### WORK REQUEST
Every record is to be printed exactly as written; pictures are to be omitted.

Rendered images with source text:
***

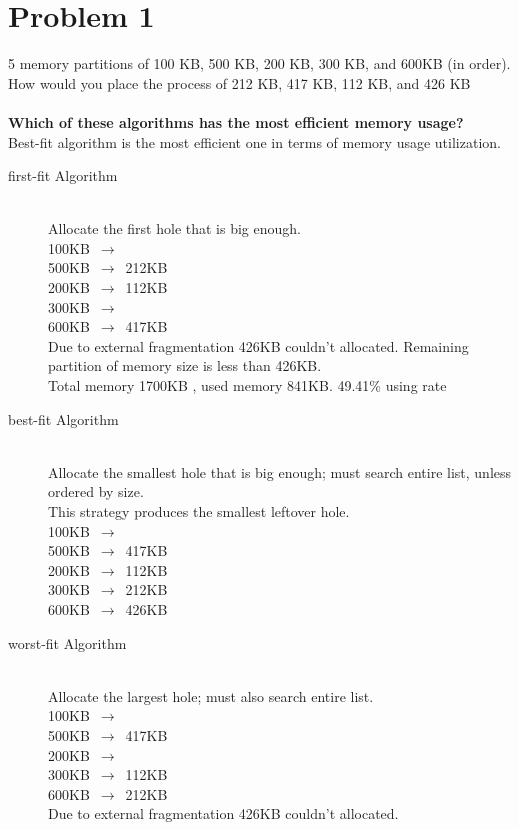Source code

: \documentclass{article}
\begin{document}
\section{Problem 1}
5 memory partitions of 100 KB, 500 KB, 200 KB, 300 KB, and 600KB (in order).
 How would you place the process of 212 KB, 417 KB, 112 KB, and 426 KB
\\
\\ \textbf{Which of these algorithms has the most efficient memory usage?}
\\ Best-fit algorithm is the most efficient one in terms of memory usage utilization.
\begin{description}
    \item[first-fit Algorithm] \hfill \\
    Allocate the first hole that is big enough.
    \\ 100KB $\,\to\,$ 
    \\ 500KB $\,\to\,$ 212KB
    \\ 200KB $\,\to\,$ 112KB
    \\ 300KB $\,\to\,$
    \\ 600KB $\,\to\,$ 417KB
    \\ Due to external fragmentation 426KB couldn't allocated.
    Remaining partition of memory size is less than 426KB.
    \\ Total memory 1700KB , used memory 841KB. 49.41\% using rate
     \item[best-fit Algorithm] \hfill \\
    Allocate the smallest hole that is big enough; must search entire list, unless ordered by size.
    \\This strategy produces the smallest leftover hole.
    \\ 100KB $\,\to\,$
    \\ 500KB $\,\to\,$ 417KB
    \\ 200KB $\,\to\,$ 112KB
    \\ 300KB $\,\to\,$ 212KB
    \\ 600KB $\,\to\,$ 426KB
    \newpage
    \item[worst-fit Algorithm] \hfill \\
    Allocate the largest hole; must also search entire list.
    \\ 100KB $\,\to\,$ 
    \\ 500KB $\,\to\,$ 417KB
    \\ 200KB $\,\to\,$ 
    \\ 300KB $\,\to\,$ 112KB
    \\ 600KB $\,\to\,$ 212KB
    \\ Due to external fragmentation 426KB couldn't allocated.
\end{description}
\end{document}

***

### RESULT OF THE TASK
Source code

: \documentclass{article}
\begin{document}
\section{Problem 1}
5 memory partitions of 100 KB, 500 KB, 200 KB, 300 KB, and 600KB (in order).
 How would you place the process of 212 KB, 417 KB, 112 KB, and 426 KB
\\
\\ \textbf{Which of these algorithms has the most efficient memory usage?}
\\ Best-fit algorithm is the most efficient one in terms of memory usage utilization.
\begin{description}
    \item[first-fit Algorithm] \hfill \\
    Allocate the first hole that is big enough.
    \\ 100KB $\,\to\,$ 
    \\ 500KB $\,\to\,$ 212KB
    \\ 200KB $\,\to\,$ 112KB
    \\ 300KB $\,\to\,$
    \\ 600KB $\,\to\,$ 417KB
    \\ Due to external fragmentation 426KB couldn't allocated.
    Remaining partition of memory size is less than 426KB.
    \\ Total memory 1700KB , used memory 841KB. 49.41\% using rate
     \item[best-fit Algorithm] \hfill \\
    Allocate the smallest hole that is big enough; must search entire list, unless ordered by size.
    \\This strategy produces the smallest leftover hole.
    \\ 100KB $\,\to\,$
    \\ 500KB $\,\to\,$ 417KB
    \\ 200KB $\,\to\,$ 112KB
    \\ 300KB $\,\to\,$ 212KB
    \\ 600KB $\,\to\,$ 426KB
    \newpage
    \item[worst-fit Algorithm] \hfill \\
    Allocate the largest hole; must also search entire list.
    \\ 100KB $\,\to\,$ 
    \\ 500KB $\,\to\,$ 417KB
    \\ 200KB $\,\to\,$ 
    \\ 300KB $\,\to\,$ 112KB
    \\ 600KB $\,\to\,$ 212KB
    \\ Due to external fragmentation 426KB couldn't allocated.
\end{description}
\end{document}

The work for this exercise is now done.